## [Your task]
From the entries below, return every line that includes the word "android".

[Collection entries]
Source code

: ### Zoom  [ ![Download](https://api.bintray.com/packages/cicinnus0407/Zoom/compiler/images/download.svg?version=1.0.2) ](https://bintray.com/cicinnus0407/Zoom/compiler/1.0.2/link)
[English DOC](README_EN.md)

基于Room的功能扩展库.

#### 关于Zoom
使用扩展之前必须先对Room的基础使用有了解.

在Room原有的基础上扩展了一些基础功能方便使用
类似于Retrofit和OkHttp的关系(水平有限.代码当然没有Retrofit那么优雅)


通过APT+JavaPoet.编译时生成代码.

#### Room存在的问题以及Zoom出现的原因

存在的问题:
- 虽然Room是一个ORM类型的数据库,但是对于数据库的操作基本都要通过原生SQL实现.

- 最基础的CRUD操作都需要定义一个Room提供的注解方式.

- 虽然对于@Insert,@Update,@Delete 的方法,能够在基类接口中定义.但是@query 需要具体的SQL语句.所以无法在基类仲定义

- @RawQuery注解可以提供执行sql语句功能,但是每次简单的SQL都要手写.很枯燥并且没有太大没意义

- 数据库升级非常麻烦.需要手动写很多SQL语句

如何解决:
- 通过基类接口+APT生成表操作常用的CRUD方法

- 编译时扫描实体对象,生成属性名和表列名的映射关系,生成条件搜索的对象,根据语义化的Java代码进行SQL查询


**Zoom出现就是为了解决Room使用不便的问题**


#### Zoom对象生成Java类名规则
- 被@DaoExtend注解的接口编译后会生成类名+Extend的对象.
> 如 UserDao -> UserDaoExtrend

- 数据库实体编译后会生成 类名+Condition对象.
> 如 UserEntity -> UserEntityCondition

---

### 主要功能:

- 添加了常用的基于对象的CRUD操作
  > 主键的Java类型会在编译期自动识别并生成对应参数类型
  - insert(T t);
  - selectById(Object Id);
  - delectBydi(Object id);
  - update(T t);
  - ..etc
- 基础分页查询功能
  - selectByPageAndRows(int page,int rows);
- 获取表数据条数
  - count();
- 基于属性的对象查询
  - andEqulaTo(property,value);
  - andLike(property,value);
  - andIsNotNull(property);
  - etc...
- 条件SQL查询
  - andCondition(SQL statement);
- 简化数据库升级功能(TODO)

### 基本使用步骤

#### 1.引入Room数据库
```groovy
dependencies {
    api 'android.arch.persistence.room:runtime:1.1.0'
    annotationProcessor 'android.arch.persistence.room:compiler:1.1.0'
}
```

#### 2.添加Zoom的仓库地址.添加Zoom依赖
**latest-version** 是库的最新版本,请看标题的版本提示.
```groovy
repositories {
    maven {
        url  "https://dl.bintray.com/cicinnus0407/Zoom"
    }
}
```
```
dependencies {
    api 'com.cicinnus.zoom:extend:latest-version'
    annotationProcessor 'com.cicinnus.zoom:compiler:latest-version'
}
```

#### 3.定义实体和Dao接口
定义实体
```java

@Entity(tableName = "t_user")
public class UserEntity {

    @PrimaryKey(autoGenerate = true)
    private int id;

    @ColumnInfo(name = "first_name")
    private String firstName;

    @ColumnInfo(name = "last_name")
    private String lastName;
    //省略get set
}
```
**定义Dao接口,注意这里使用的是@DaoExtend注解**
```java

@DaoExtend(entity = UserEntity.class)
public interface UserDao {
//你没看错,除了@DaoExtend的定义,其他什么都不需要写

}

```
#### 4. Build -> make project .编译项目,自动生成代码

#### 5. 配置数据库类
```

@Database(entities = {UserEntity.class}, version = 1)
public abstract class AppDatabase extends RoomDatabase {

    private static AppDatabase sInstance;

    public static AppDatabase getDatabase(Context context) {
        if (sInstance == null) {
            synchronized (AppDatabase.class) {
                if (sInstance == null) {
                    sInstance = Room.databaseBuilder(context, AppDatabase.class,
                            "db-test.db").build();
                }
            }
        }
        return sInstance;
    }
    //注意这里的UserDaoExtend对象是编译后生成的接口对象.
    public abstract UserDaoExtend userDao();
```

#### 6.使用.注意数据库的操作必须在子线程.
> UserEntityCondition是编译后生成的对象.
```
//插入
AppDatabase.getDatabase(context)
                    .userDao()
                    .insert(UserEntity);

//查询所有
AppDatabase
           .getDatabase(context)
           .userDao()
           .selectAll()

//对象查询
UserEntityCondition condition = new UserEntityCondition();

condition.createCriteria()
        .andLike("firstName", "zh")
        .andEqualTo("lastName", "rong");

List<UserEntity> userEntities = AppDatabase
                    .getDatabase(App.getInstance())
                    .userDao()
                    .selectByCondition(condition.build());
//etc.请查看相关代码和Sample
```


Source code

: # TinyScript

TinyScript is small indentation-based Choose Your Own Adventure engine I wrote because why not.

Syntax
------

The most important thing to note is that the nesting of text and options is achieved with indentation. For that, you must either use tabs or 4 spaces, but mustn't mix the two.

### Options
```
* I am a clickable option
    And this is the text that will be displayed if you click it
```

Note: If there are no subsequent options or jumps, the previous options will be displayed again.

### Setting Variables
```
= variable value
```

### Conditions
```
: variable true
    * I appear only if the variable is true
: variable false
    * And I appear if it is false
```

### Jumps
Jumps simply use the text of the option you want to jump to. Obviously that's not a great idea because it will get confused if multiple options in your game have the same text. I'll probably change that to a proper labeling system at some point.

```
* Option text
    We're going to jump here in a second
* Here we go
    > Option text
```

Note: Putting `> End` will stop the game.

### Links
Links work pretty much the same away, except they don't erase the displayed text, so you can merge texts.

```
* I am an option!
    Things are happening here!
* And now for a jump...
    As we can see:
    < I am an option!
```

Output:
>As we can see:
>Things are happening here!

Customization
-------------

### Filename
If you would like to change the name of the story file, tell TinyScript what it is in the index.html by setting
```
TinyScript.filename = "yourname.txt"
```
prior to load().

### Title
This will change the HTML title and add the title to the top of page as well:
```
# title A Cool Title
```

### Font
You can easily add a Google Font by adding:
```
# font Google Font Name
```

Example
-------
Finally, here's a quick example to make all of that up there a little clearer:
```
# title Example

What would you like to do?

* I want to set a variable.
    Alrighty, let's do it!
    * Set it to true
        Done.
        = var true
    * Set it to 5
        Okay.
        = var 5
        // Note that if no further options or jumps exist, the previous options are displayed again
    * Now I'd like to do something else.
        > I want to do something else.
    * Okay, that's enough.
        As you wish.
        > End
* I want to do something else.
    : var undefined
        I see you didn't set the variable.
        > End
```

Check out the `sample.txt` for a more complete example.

## [Exercise result]
    api 'android.arch.persistence.room:runtime:1.1.0'
    annotationProcessor 'android.arch.persistence.room:compiler:1.1.0'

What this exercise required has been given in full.